# Intel QuickAssist Adapter Asynchronous Support
The wolfSSL / wolfCrypt libraries support hardware crypto acceleration using the Intel QuickAssist adapter. This software has been tested using the Intel DH8970 and DH8950 QuickAssist adapters.
## Overview
Support has been added for wolfCrypt for RSA public/private (CRT/non-CRT), AES CBC/GCM, ECDH/ECDSA, DH, DES3, SHA, SHA224, SHA256, SHA384, SHA512, MD5 and HMAC. RSA padding is done via software. The wolfCrypt tests and benchmarks have asynchronous support. The wolfCrypt benchmark tool support multi-threading. The wolfSSL SSL/TLS async support has been extended to include all PKI, Encryption/Decryption and hashing/HMAC. An async hardware simulator has been added to test the asynchronous support without hardware.

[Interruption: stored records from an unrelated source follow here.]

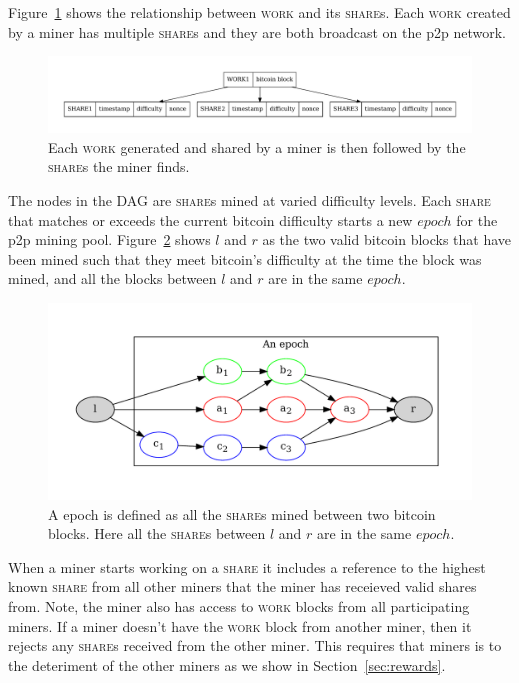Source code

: \documentclass{article}
\begin{document}
Figure~\ref{fig:work-share} shows the relationship between
\textsc{work} and its \textsc{share}s. Each \textsc{work} created by a
miner has multiple \textsc{share}s and they are both broadcast on the
p2p network.

\begin{figure}[h]
  \begin{center}
    \includegraphics[width=1.0\textwidth]{work-share}
    \caption{Each \textsc{work} generated and shared by a miner is then
      followed by the \textsc{share}s the miner finds.}\label{fig:work-share}
    \end{center}
\end{figure}

The nodes in the DAG are \textsc{share}s mined at varied difficulty
levels. Each \textsc{share} that matches or exceeds the current
bitcoin difficulty starts a new $epoch$ for the p2p mining
pool. Figure~\ref{fig:epoch} shows $l$ and $r$ as the two valid
bitcoin blocks that have been mined such that they meet bitcoin's
difficulty at the time the block was mined, and all the blocks between
$l$ and $r$ are in the same $epoch$.

\begin{figure}[h]
  \includegraphics[width=1.0\textwidth]{epoch}
  \caption{A epoch is defined as all the \textsc{share}s mined between two
    bitcoin blocks. Here all the \textsc{share}s between $l$ and $r$ are in
    the same $epoch$.}\label{fig:epoch}
\end{figure}

When a miner starts working on a \textsc{share} it includes a
reference to the highest known \textsc{share} from all other miners
that the miner has receieved valid shares from. Note, the miner also
has access to \textsc{work} blocks from all participating miners. If a
miner doesn't have the \textsc{work} block from another miner, then it
rejects any \textsc{share}s received from the other miner. This
requires that miners is to the deteriment of the other miners as we
show in Section~\ref{sec:rewards}.
\end{document}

The Intel QuickAssist port files are located in `wolfcrypt/src/port/intel/quickassist.c` and `wolfssl/wolfcrypt/port/intel/quickassist.h`. The QuickAssist memory handling for NUMA and normal malloc is in `wolfcrypt/src/port/intel/quickassist_mem.c`.
The asynchronous crypto files are located at `wolfcrypt/src/async.c` and `wolfssl/wolfcrypt/async.h`. These files are not in the public repository. Please contact info@wolfssl.com if interested in our asynchronous support to request an evaluation.
## Building
1. Download Driver: The latest driver for QAT can be found here: https://www.intel.com/content/www/us/en/download/19734
2. Notes:
* If you have the older driver installed you may need to remove it or unload the module and reboot.
* If you are using the QAT hardware hashing, you may need to disable the params checking, which doesn't support a last partial with 0 length source input. Code runs and works, but parameter checking will fail.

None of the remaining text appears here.